Johnson-Roberson also served as a co-director of the UM Ford Center for Autonomous Vehicles, from whose office he fielded our call to discuss his plans for his new position, as well as what he believes the future will look like for robotic research.
TC: You’re currently in Michigan, working out of that new Ford wing?
MJR: Yeah, I’m here and a few of the students are here. Just doing some robot stuff. Having a good time.
What has your focus been over there?
A number of different things, but it’s long-term, blue sky research for Ford. They’re doing lots of work, as is Argo, on things that will come out on the roads, hopefully in the next six months to three years. We’ve been looking much more at things that are five-10 years off of getting to the road.
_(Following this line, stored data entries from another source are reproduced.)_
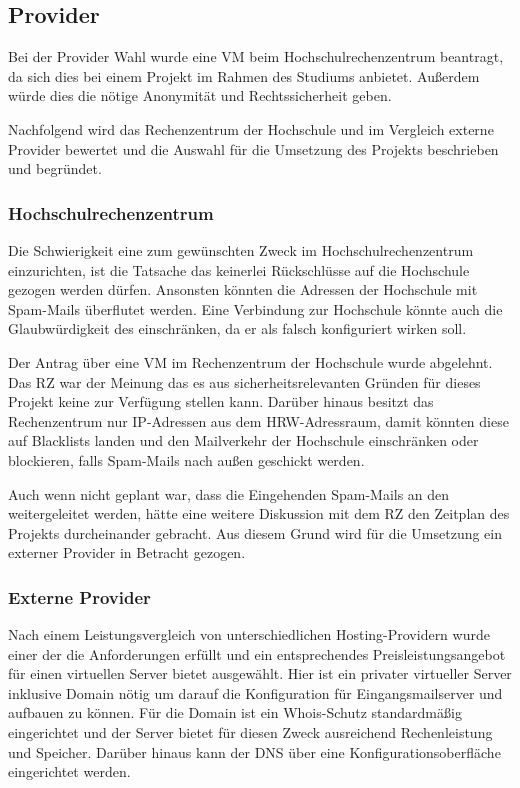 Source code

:\documentclass[a4paper,11pt,singlespacing]{article}
\begin{document}
	\subsection{Provider}\label{sec:AuswahlLösungProvider}
		Bei der Provider Wahl wurde eine VM beim Hochschulrechenzentrum  beantragt, da sich dies bei einem Projekt im Rahmen des Studiums anbietet. Au{\ss}erdem würde dies die nötige Anonymität und Rechtssicherheit geben.
		
		Nachfolgend wird das Rechenzentrum der Hochschule und im Vergleich externe Provider bewertet und die Auswahl für die Umsetzung des Projekts beschrieben und begründet.
		
		\subsubsection{Hochschulrechenzentrum}\label{sec:AuswahlLösungDMZHochschulrechenzentrum}
			Die Schwierigkeit eine  zum gewünschten Zweck im Hochschulrechenzentrum einzurichten, ist die Tatsache das keinerlei Rückschlüsse auf die Hochschule gezogen werden dürfen. Ansonsten könnten die Adressen der Hochschule mit Spam-Mails überflutet werden. Eine Verbindung zur Hochschule könnte auch die Glaubwürdigkeit des  einschränken, da er als falsch konfiguriert wirken soll.
			
			Der Antrag über eine VM im Rechenzentrum der Hochschule wurde abgelehnt. Das RZ war der Meinung das es aus sicherheitsrelevanten Gründen für dieses Projekt keine  zur Verfügung stellen kann. Darüber hinaus besitzt das Rechenzentrum nur IP-Adressen aus dem HRW-Adressraum, damit könnten diese auf Blacklists landen und den Mailverkehr der Hochschule einschränken oder blockieren, falls Spam-Mails nach au{\ss}en geschickt werden.
			
			Auch wenn nicht geplant war, dass die Eingehenden Spam-Mails an den  weitergeleitet werden, hätte eine weitere Diskussion mit dem RZ den Zeitplan des Projekts durcheinander gebracht. Aus diesem Grund wird für die Umsetzung ein externer Provider in Betracht gezogen.
		
		\subsubsection{Externe Provider}\label{sec:AuswahlLösungExterneProvider}
			Nach einem Leistungsvergleich von unterschiedlichen Hosting-Providern wurde einer der die Anforderungen erfüllt und ein entsprechendes Preisleistungsangebot für einen virtuellen Server bietet ausgewählt.
			Hier ist ein privater virtueller Server inklusive Domain nötig um darauf die Konfiguration für Eingangsmailserver und  aufbauen zu können.
			Für die Domain ist ein Whois-Schutz standardmä{\ss}ig eingerichtet und der Server bietet für diesen Zweck ausreichend Rechenleistung und Speicher. Darüber hinaus kann der DNS über eine Konfigurationsoberfläche eingerichtet werden.		
\end{document}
That’s one of the nice things about universities is we can take this blue sky approach to things, everything from weird new sensors to thinking a lot about human prediction and safety guarantees.
I see the Ford/U of M setup being a model universities increasingly look to. Universities — especially those like CMU — have a long history of wealthy benefactors. Do you see this kind of partnership being the model for university research going forward?
It reflects the sort of transformation that robotics has undergone in the past 20 years. So many of the technologies that were developed in the 90s and 00s are now reaching a level of maturity where they are getting rolled out in commercial products and making a big difference to the future of a lot of industries. I think it’s a natural extension of that. You begin to see relationships between universities and companies. Even if you look at Pittsburgh as a city, the transformation that it’s undergone from heavy industry focused around natural resources and steel, that transformation is only going to accelerate.
Part of my goal is to continue relations and build new ones. Beyond just industries, thinking about government and policy and all the other things that are now going to become more relevant for robotics — making sure we make those relationships and build on the strengths of the technical work that already goes on at the institute. That is something I’m particularly excited about.
In Pittsburgh, you have a number of these homegrown startups, but also big companies like Google coming in to be closer to the research and court graduates. What can CMU do to further foster a relationship like that?
They’re opening a Waymo office to work with one of the professors at CMU, so you can see see that these relationships — not just the faculty but the students. The lifeblood of all of these companies is new, highly trained employees, and anything you can do to get a leg up on recruiting and helping to build a culture that people want to come to is a huge advantage for these companies. You see them co-locating, sponsoring research, doing all of these things that are helping them to both develop new projects but also form new relationships with incoming students. The richest part of the university is that every year you get a new crop of some of the smartest people in the world.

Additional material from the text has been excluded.